Netflix, kişi başı 2500 TL olmak üzere sektör çalışanlarına 4 mlyon TL destek verecekmiş. İstanbul Kültür Sanat Vakfı (İKSV) ve Sinema Televizyon Sendikası da sorumlu.
Yarına tek bilet inceleme
İkisini de izleyen biri doğrularsa Bozkır’a hiç bulaşmayayım bari.
@desperate houseboy
(Bu, parmakla gösterdiler demek değil yalnız. Onçün bence izle.)
@aytackara Of Neyse, Alef’ten sonra biraz önlere almıştım. En azından gerilere iteleyim azcık. Unuturum belki
Yeri burası değil ama dursun.
Netflix Türkiye İletişim Müdürü: Türkiye için açıklanan abonelik ve gelir rakamları gerçeği yansıtmıyor
İnşallah doğru değildir.
Netflix added 10 million net new global subscribers last quarter, beating expectations
Netflix Türkiye hesabı Ağustos programını “Ağustos’a bak, şampiyonlar ligi…” diye bir tweetle duyurmuş.
Bein Connect de altına gelip “Ağustos’a bak, hem Şampiyonlar Ligi hem Avrupa Ligi…” diye yazıp maç programını koymuş. Tonla dizi yayınlayan, göreceli bir sürü kaliteli dizi de bulunduran yerdeki vizyonsuzluk bir harika.
Madem Netflix’e yazıyorsun, bari bizde hem bir sürü dizi falan da var deyiver. Netflix’i kıskandıkları doğru galiba.
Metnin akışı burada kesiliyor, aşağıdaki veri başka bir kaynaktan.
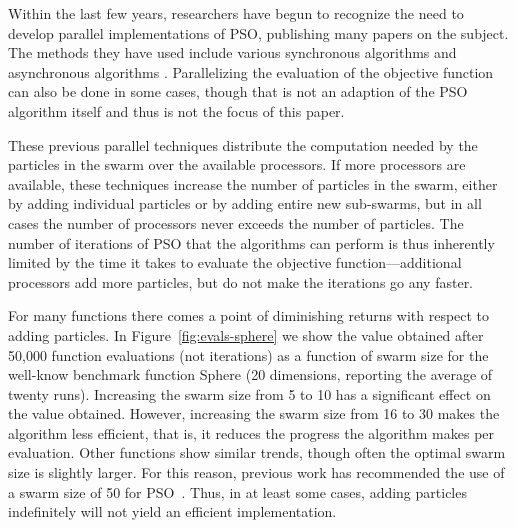 \documentclass[journal,letterpaper]{IEEEtran}
\newcommand{\fig}[1]{Figure~\ref{fig:#1}}
\begin{document}
Within the last few years, researchers have begun to recognize the need to
develop parallel implementations of PSO, publishing many papers on the subject.
The methods they have used include various synchronous algorithms
\cite{mcnabb-2007-parallel-pso-using-mapreduce,
belal-2004-parallel-models-for-pso, chu-2006-intelligent-parallel-pso,
jin-2005-pso-antenna-designs, parsopoulos-2004-parallel-vector-evaluated-pso,
schutte-2004-parallel-global-optimization-with-pso} and asynchronous algorithms
\cite{koh-2006-parallel-asynchronous-pso,
mostaghim-2006-multi-objective-pso-on-grids,
venter-2005-parallel-pso-asynchronous-evaluations}.  Parallelizing the
evaluation of the objective function can also be done in some cases, though
that is not an adaption of the PSO algorithm itself and thus is not the focus
of this paper.

These previous parallel techniques distribute the computation needed by the
particles in the swarm over the available processors.  If more processors are
available, these techniques increase the number of particles in the swarm,
either by adding individual particles or by adding entire new sub-swarms, but
in all cases the number of processors never exceeds the number of particles.
The number of iterations of PSO that the algorithms can perform is thus
inherently limited by the time it takes to evaluate the objective
function---additional processors add more particles, but do not make the
iterations go any faster.

For many functions there comes a point of diminishing returns with respect to
adding particles.  In \fig{evals-sphere} we show the value obtained after
50,000 function evaluations (not iterations) as a function of swarm size for
the well-know benchmark function Sphere (20 dimensions, reporting the average
of twenty runs).  Increasing the swarm size from 5 to 10 has a significant
effect on the value obtained.  However, increasing the swarm size from 16 to 30
makes the algorithm less efficient, that is, it reduces the progress the
algorithm makes per evaluation.  Other functions show similar trends, though
often the optimal swarm size is slightly larger.  For this reason, previous
work has recommended the use of a swarm size of 50 for
PSO~\cite{bratton-2007-defining-a-standard-for-pso}.  Thus, in at least some
cases, adding particles indefinitely will not yield an efficient
implementation. 
\end{document}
Netflix hız artırma özelliği geliyor.
Wiki göre The Protector da önce de müdahale edip eşcinsel karakter çıkarmışlar.
Hız artırma özelliği Netflix’e gelmiş. Şimdilik son güncellemeyle mobile geldi gibi duruyor. Telefondan bir bölüm açtığında sol altta Hız (x1) çıkıyor. x1.5’a kadar artabiliyor.
Netflix, yeni üyeler için 30 günlük deneme sürümünü geri getirmiş. However, 1.99 TL.